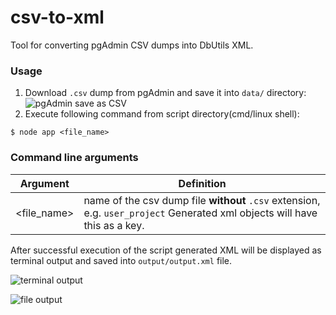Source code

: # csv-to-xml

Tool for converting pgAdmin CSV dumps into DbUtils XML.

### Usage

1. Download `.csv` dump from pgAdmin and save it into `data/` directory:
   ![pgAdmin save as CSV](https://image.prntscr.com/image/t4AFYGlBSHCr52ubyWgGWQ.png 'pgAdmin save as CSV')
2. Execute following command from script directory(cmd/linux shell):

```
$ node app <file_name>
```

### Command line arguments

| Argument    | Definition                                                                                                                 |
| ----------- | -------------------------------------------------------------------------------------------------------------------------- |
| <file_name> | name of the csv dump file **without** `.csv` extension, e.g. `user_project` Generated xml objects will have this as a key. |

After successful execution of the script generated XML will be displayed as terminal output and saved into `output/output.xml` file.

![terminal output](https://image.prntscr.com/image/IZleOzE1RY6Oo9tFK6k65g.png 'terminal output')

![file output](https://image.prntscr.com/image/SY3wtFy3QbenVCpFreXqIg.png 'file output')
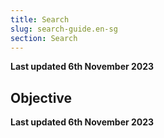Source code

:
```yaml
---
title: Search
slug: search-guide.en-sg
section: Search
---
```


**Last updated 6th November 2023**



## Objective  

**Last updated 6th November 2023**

--*--

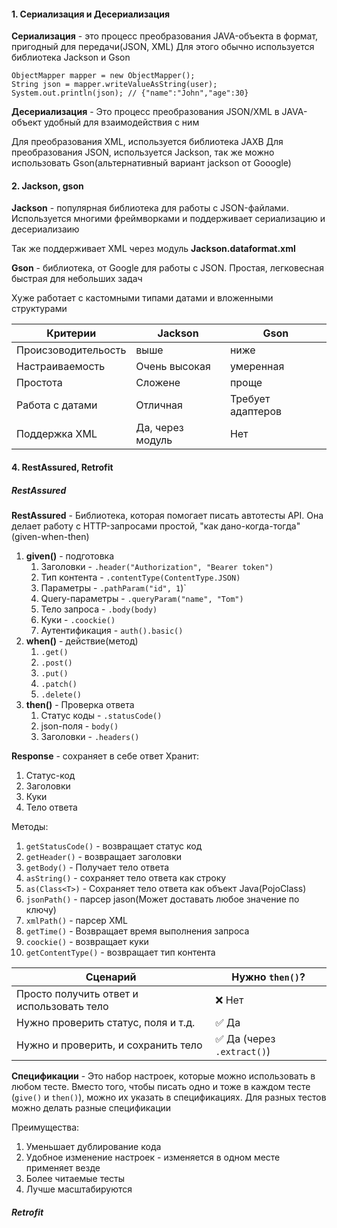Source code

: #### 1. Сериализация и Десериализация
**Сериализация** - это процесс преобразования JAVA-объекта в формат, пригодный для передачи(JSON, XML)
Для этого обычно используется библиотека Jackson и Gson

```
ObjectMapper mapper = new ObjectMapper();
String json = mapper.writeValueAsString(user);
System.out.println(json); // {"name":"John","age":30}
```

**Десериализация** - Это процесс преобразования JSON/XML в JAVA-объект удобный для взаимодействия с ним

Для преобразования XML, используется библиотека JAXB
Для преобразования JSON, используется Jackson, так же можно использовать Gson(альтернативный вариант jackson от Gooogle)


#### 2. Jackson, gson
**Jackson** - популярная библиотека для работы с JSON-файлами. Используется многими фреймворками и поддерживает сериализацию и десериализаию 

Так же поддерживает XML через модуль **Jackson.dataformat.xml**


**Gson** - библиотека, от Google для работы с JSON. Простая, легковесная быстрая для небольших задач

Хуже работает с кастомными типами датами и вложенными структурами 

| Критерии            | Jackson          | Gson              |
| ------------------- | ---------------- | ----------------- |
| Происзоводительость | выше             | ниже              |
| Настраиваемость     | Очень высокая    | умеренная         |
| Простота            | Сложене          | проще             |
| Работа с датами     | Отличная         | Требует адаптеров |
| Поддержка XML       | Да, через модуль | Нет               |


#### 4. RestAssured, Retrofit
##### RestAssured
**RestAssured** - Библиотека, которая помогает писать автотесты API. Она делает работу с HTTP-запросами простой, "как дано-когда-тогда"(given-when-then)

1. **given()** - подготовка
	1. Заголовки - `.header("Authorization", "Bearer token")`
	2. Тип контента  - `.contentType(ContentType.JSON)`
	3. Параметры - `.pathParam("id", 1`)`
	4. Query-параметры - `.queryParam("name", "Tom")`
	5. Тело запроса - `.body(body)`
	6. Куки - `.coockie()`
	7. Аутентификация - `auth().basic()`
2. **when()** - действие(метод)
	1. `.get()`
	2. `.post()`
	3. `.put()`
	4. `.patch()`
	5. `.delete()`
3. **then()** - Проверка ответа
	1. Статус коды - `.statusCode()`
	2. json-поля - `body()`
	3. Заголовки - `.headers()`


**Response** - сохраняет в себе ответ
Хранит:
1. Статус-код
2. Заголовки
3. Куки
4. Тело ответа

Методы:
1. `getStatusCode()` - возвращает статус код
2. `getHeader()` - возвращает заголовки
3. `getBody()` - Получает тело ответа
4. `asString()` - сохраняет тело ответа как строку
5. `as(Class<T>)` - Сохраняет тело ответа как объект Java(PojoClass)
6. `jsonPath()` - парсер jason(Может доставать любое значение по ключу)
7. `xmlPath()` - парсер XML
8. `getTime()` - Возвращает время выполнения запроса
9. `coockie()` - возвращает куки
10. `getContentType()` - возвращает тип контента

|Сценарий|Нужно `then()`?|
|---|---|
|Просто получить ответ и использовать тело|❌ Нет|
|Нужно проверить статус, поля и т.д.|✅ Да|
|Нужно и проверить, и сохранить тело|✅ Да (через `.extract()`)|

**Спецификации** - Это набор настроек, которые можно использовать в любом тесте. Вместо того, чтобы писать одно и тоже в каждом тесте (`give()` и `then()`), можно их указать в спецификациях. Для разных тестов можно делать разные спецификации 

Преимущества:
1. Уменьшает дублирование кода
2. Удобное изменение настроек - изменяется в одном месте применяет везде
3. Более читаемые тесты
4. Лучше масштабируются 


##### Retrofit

--*--

#### TASK TO CARRY OUT
Please output exactly the lines between the one holding "- Библиотека, которая" and the one holding "##### Retrofit" in the records above, inclusive, and nothing more.

#### ANSWER AREA
**RestAssured** - Библиотека, которая помогает писать автотесты API. Она делает работу с HTTP-запросами простой, "как дано-когда-тогда"(given-when-then)

1. **given()** - подготовка
	1. Заголовки - `.header("Authorization", "Bearer token")`
	2. Тип контента  - `.contentType(ContentType.JSON)`
	3. Параметры - `.pathParam("id", 1`)`
	4. Query-параметры - `.queryParam("name", "Tom")`
	5. Тело запроса - `.body(body)`
	6. Куки - `.coockie()`
	7. Аутентификация - `auth().basic()`
2. **when()** - действие(метод)
	1. `.get()`
	2. `.post()`
	3. `.put()`
	4. `.patch()`
	5. `.delete()`
3. **then()** - Проверка ответа
	1. Статус коды - `.statusCode()`
	2. json-поля - `body()`
	3. Заголовки - `.headers()`


**Response** - сохраняет в себе ответ
Хранит:
1. Статус-код
2. Заголовки
3. Куки
4. Тело ответа

Методы:
1. `getStatusCode()` - возвращает статус код
2. `getHeader()` - возвращает заголовки
3. `getBody()` - Получает тело ответа
4. `asString()` - сохраняет тело ответа как строку
5. `as(Class<T>)` - Сохраняет тело ответа как объект Java(PojoClass)
6. `jsonPath()` - парсер jason(Может доставать любое значение по ключу)
7. `xmlPath()` - парсер XML
8. `getTime()` - Возвращает время выполнения запроса
9. `coockie()` - возвращает куки
10. `getContentType()` - возвращает тип контента

|Сценарий|Нужно `then()`?|
|---|---|
|Просто получить ответ и использовать тело|❌ Нет|
|Нужно проверить статус, поля и т.д.|✅ Да|
|Нужно и проверить, и сохранить тело|✅ Да (через `.extract()`)|

**Спецификации** - Это набор настроек, которые можно использовать в любом тесте. Вместо того, чтобы писать одно и тоже в каждом тесте (`give()` и `then()`), можно их указать в спецификациях. Для разных тестов можно делать разные спецификации 

Преимущества:
1. Уменьшает дублирование кода
2. Удобное изменение настроек - изменяется в одном месте применяет везде
3. Более читаемые тесты
4. Лучше масштабируются 


##### Retrofit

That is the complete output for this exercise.